Records drawn from a dataset:
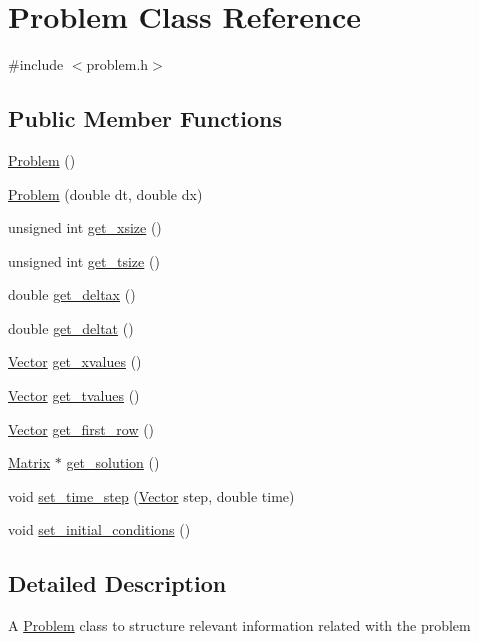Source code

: \hypertarget{classProblem}{}\section{Problem Class Reference}
\label{classProblem}


{\ttfamily \#include $<$problem.\+h$>$}

\subsection*{Public Member Functions}
\begin{DoxyCompactItemize}
\item 
\hyperlink{classProblem_ad9d44f0ef936fb62f0ce41dd200494ac}{Problem} ()
\item 
\hyperlink{classProblem_a2bd30352a90746e7b2c8233c59536259}{Problem} (double dt, double dx)
\item 
unsigned int \hyperlink{classProblem_af09d12c75d48d233c0e6b34266440a96}{get\+\_\+xsize} ()
\item 
unsigned int \hyperlink{classProblem_a2f4ee1a3e797fe66181d7f62a3191366}{get\+\_\+tsize} ()
\item 
double \hyperlink{classProblem_ae4d3597c10075ce871795528a34f1b0a}{get\+\_\+deltax} ()
\item 
double \hyperlink{classProblem_a5237b5ed257f9fae244573b64bea0c95}{get\+\_\+deltat} ()
\item 
\hyperlink{classVector}{Vector} \hyperlink{classProblem_a24f804792a0f5e30816a79cbbdb4c561}{get\+\_\+xvalues} ()
\item 
\hyperlink{classVector}{Vector} \hyperlink{classProblem_ad9471629841ec6bd734d398ed9bfa624}{get\+\_\+tvalues} ()
\item 
\hyperlink{classVector}{Vector} \hyperlink{classProblem_af17e4443d0bf9b347f5d2765eb235412}{get\+\_\+first\+\_\+row} ()
\item 
\hyperlink{classMatrix}{Matrix} $\ast$ \hyperlink{classProblem_ac4e50f2308eef0abbe17446a9763b5be}{get\+\_\+solution} ()
\item 
void \hyperlink{classProblem_ac383070ca94c0da306bbcfbde061183a}{set\+\_\+time\+\_\+step} (\hyperlink{classVector}{Vector} step, double time)
\item 
void \hyperlink{classProblem_a3bc203645a0d259f21586b55d239ee88}{set\+\_\+initial\+\_\+conditions} ()
\end{DoxyCompactItemize}


\subsection{Detailed Description}
A \hyperlink{classProblem}{Problem} class to structure relevant information related with the problem

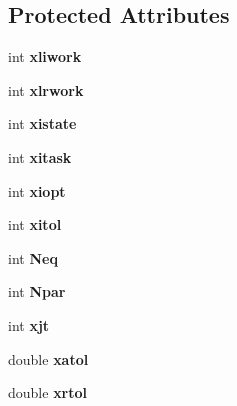 \subsection*{Protected Attributes}
\begin{DoxyCompactItemize}
\item 
\mbox{\label{classodepack__dlsoda_a6c98ce6ec86aae4fea34ed04230bf0f8}} 
int {\bfseries xliwork}
\item 
\mbox{\label{classodepack__dlsoda_a14a08a08073c9013bdac66a5addaac88}} 
int {\bfseries xlrwork}
\item 
\mbox{\label{classodepack__dlsoda_a839d1d413392db48d73f8442d2a5f162}} 
int {\bfseries xistate}
\item 
\mbox{\label{classodepack__dlsoda_a169bda738ab8d3200068109d18ce6bbf}} 
int {\bfseries xitask}
\item 
\mbox{\label{classodepack__dlsoda_a4b57efab0a49bc331ef04d65f0da60bc}} 
int {\bfseries xiopt}
\item 
\mbox{\label{classodepack__dlsoda_a731987a2a4da7215a053be9c33188732}} 
int {\bfseries xitol}
\item 
\mbox{\label{classodepack__dlsoda_accd405a79221a13138eb1055d8fdb4f4}} 
int {\bfseries Neq}
\item 
\mbox{\label{classodepack__dlsoda_a41b802250255bfbb9c7b3a0b0e3545c8}} 
int {\bfseries Npar}
\item 
\mbox{\label{classodepack__dlsoda_a20ae2db2c2db96c2a084702f6b4290d4}} 
int {\bfseries xjt}
\item 
\mbox{\label{classodepack__dlsoda_a4d7b9b709e97aa1e5a37f5e405e300d3}} 
double {\bfseries xatol}
\item 
\mbox{\label{classodepack__dlsoda_a8e8b3aad24b1ab9ae0971bffba41b78a}} 
double {\bfseries xrtol}
\item 

\end{DoxyCompactItemize}
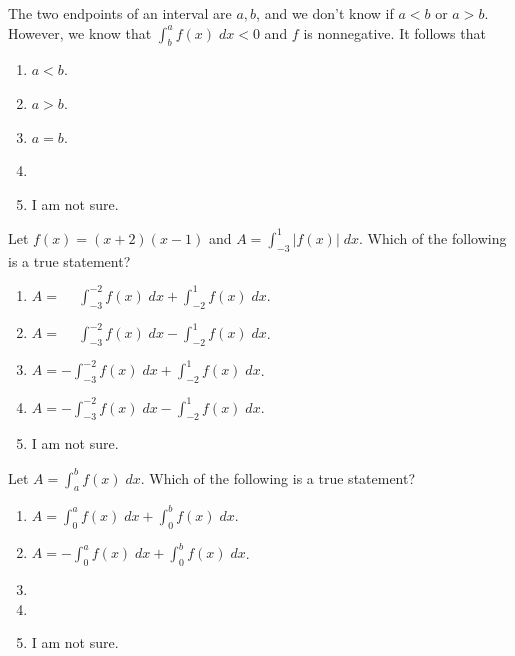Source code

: \documentclass[14pt]{beamer}
\begin{document}
\begin{frame}[t]
  The two endpoints of an interval are \(a,b\), and we don't know if \(a < b\) or \(a > b\). However, we know that \(\int_{b}^{a} f(x) \;dx < 0\) and \(f\) is nonnegative. It follows that 

  \begin{enumerate} \setlength\itemsep{1ex}
    \item \(a < b\).
    \item \(a > b\).
    \item \(a = b\).
    \item 
    \item I am not sure.
  \end{enumerate} 
\end{frame}

\begin{frame}[t]
  Let \(f(x) = (x+2)(x-1)\) and \(A = \int_{-3}^{1} \big|f(x)\big| \;dx\).  Which of the following is a true statement?

  \begin{enumerate} \setlength\itemsep{1ex}
    \item \(A = \phantom{-}\int_{-3}^{-2} f(x) \;dx + \int_{-2}^{1} f(x) \;dx\).
    \item \(A = \phantom{-}\int_{-3}^{-2} f(x) \;dx - \int_{-2}^{1} f(x) \;dx\).
    \item \(A = -\int_{-3}^{-2} f(x) \;dx + \int_{-2}^{1} f(x) \;dx\).
    \item \(A = -\int_{-3}^{-2} f(x) \;dx - \int_{-2}^{1} f(x) \;dx\).
    \item I am not sure.
  \end{enumerate} 
\end{frame}

\begin{frame}[t]
  Let \(A = \int_{a}^{b} f(x) \;dx\). Which of the following is a true statement?

  \begin{enumerate} \setlength\itemsep{1ex}
    \item \(A = \int_{0}^{a} f(x) \;dx + \int_{0}^{b} f(x) \;dx\).
    \item \(A = -\int_{0}^{a} f(x) \;dx + \int_{0}^{b} f(x) \;dx\).
    \item 
    \item 
    \item I am not sure.
  \end{enumerate} 
\end{frame}
\end{document}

**Your objective**
Whenever the word "double" occurs in a line of the records, that line counts toward the total; state the total only.

**Solution for this problem**
6